The jury could have determined that Dr. Goldfarb connected the exhaust line to the scope's outflow port. Alternatively, the jury could have found that Dr. Goldfarb did not connect the exhaust line to the outflow port, but bore some responsibility for Mrs. Chin's death because he did not recognize that gas was being pumped into his patient.
Regarding the nurses, the jury could have determined that one of them was responsible for the missing third clip on the exhaust line and that the disconnection of the exhaust line from the gas line facilitated the mistaken use of the exhaust line by Dr. Goldfarb or by a nurse. The jury could have found that the nurses were not qualified to work with the equipment; that one of them connected the exhaust line to a suction canister to which the suction tubing was attached; or that one of them left the loose exhaust line in a position where Dr. Goldfarb could have mistaken it for a suction tube. The jury could have determined that the hospital, through one of its employees, had assigned unqualified people to this procedure and had not required nurse Leib *fn2 to attend a training session regarding the Bard apparatus.
The evidence was conflicting and inconsistent. Leib's testimony and reasonable inferences drawn from it would have supported a finding that the exhaust line had been connected to the outflow port on the scope, and that Dr. Goldfarb had made the connection. Dr. Goldfarb denied that he had connected the exhaust line. His expert witness, Dr. Lefler, placed the blame on one of the nurses for allegedly connecting the exhaust line to the suction canister. Dr. Lefler's testimony was admissible because it was based, at least implicitly, on Dr. Goldfarb's testimony that he had not connected the exhaust line to the outflow port. Thus, if the jury found Dr. Goldfarb's testimony in this regard to be credible, it could have relied on Lefler's theory.
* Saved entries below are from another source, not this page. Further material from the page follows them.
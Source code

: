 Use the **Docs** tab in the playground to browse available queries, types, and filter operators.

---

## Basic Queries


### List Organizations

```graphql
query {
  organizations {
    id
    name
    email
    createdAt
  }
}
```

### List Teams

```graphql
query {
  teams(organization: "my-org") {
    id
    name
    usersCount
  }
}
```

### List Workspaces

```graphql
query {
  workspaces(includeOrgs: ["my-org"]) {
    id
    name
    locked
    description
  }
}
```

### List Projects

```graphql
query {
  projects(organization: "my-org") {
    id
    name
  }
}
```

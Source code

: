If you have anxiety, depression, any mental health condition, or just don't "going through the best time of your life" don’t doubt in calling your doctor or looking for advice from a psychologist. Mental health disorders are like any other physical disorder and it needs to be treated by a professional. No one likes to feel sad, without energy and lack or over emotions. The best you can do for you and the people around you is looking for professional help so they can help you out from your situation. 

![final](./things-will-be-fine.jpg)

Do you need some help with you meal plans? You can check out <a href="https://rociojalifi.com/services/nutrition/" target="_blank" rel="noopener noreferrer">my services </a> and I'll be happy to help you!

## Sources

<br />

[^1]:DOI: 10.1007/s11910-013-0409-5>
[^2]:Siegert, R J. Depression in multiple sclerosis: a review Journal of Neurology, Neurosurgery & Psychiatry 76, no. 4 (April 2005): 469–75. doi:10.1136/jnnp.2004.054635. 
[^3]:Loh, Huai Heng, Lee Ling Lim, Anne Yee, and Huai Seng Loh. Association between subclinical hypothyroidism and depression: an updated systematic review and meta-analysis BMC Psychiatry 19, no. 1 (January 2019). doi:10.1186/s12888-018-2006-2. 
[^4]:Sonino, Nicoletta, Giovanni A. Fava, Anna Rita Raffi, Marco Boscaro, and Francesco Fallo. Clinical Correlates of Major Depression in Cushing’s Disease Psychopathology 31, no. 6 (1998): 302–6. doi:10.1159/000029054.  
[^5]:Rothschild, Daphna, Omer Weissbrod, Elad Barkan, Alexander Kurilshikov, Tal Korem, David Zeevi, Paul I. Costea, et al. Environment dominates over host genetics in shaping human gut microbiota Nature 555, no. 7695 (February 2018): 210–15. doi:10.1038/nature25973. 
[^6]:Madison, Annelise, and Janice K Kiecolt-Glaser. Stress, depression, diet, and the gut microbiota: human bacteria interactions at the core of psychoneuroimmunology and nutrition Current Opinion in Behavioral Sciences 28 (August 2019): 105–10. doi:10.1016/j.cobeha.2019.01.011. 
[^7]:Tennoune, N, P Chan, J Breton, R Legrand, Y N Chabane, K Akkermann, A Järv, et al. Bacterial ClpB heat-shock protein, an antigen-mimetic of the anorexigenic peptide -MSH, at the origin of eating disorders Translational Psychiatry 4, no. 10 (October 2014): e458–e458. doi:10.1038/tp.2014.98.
The jury, of course, had to make credibility decisions. They could have accepted some of a witnesses's testimony as credible and rejected the rest of it. They could have found the testimony of a witness to be entirely credible or incredible. The point is, there was no "smoking gun" in this case. There was no obvious resolution of what happened in the operating room. There are only theories, the acceptance of which depended on the jury's evaluation of credibility and the inferences to be drawn from facts as found by them.
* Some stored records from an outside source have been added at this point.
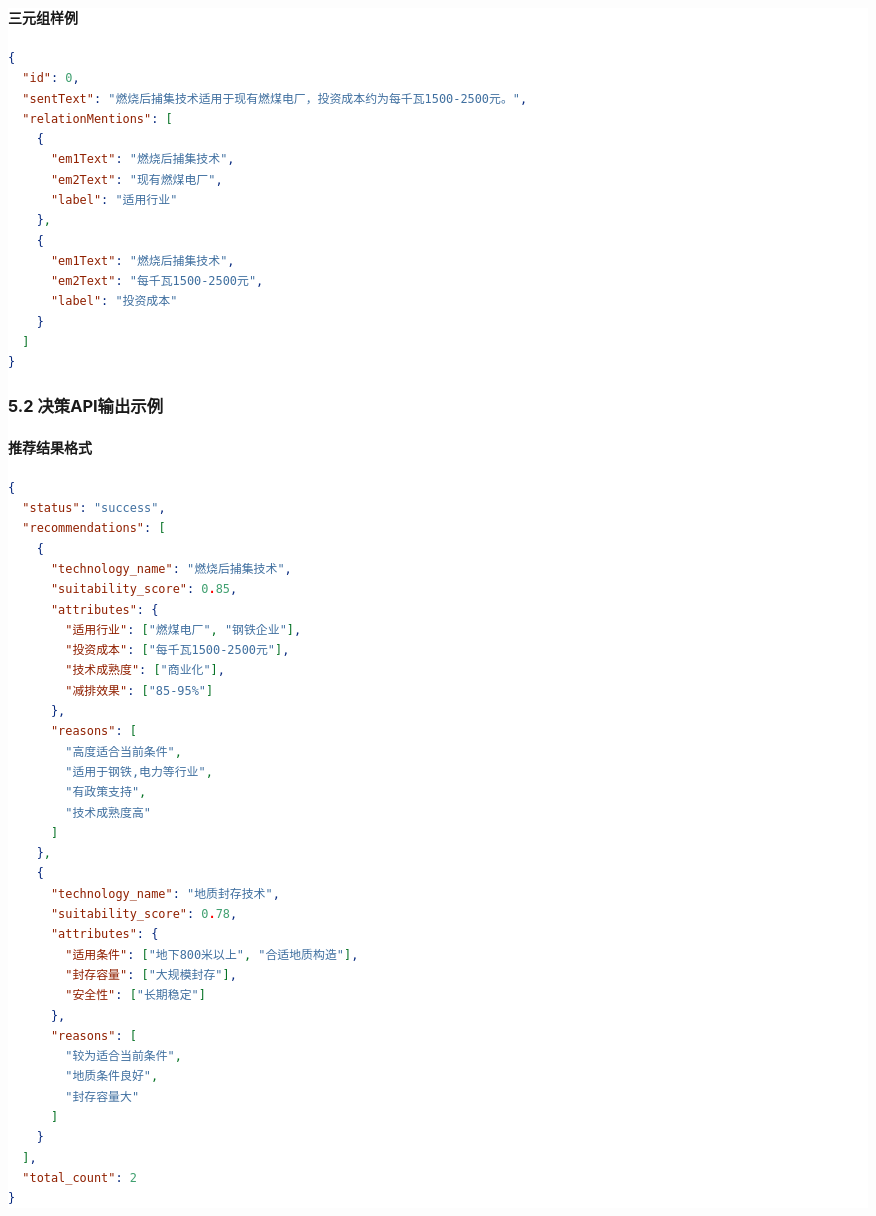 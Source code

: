 #### 三元组样例
```json
{
  "id": 0,
  "sentText": "燃烧后捕集技术适用于现有燃煤电厂，投资成本约为每千瓦1500-2500元。",
  "relationMentions": [
    {
      "em1Text": "燃烧后捕集技术",
      "em2Text": "现有燃煤电厂",
      "label": "适用行业"
    },
    {
      "em1Text": "燃烧后捕集技术",
      "em2Text": "每千瓦1500-2500元",
      "label": "投资成本"
    }
  ]
}
```

### 5.2 决策API输出示例

#### 推荐结果格式
```json
{
  "status": "success",
  "recommendations": [
    {
      "technology_name": "燃烧后捕集技术",
      "suitability_score": 0.85,
      "attributes": {
        "适用行业": ["燃煤电厂", "钢铁企业"],
        "投资成本": ["每千瓦1500-2500元"],
        "技术成熟度": ["商业化"],
        "减排效果": ["85-95%"]
      },
      "reasons": [
        "高度适合当前条件",
        "适用于钢铁,电力等行业",
        "有政策支持",
        "技术成熟度高"
      ]
    },
    {
      "technology_name": "地质封存技术",
      "suitability_score": 0.78,
      "attributes": {
        "适用条件": ["地下800米以上", "合适地质构造"],
        "封存容量": ["大规模封存"],
        "安全性": ["长期稳定"]
      },
      "reasons": [
        "较为适合当前条件",
        "地质条件良好",
        "封存容量大"
      ]
    }
  ],
  "total_count": 2
}
```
In these circumstances, the applicability of Anderson renders the jury's verdict virtually unassailable because each defendant had the burden of persuading the jury that it was not culpable. Thus, the verdict represents the jury's determination that Goldfarb, Leib, Hofgesang, and the hospital did not completely carry their burdens of exculpation. It is a determination which is rationally related to the evidence.
The judgment solely against Dr. Goldfarb is reversed. The case is remanded for entry of a judgment against the hospital defendants and Dr. Goldfarb in accordance with the jury's verdict.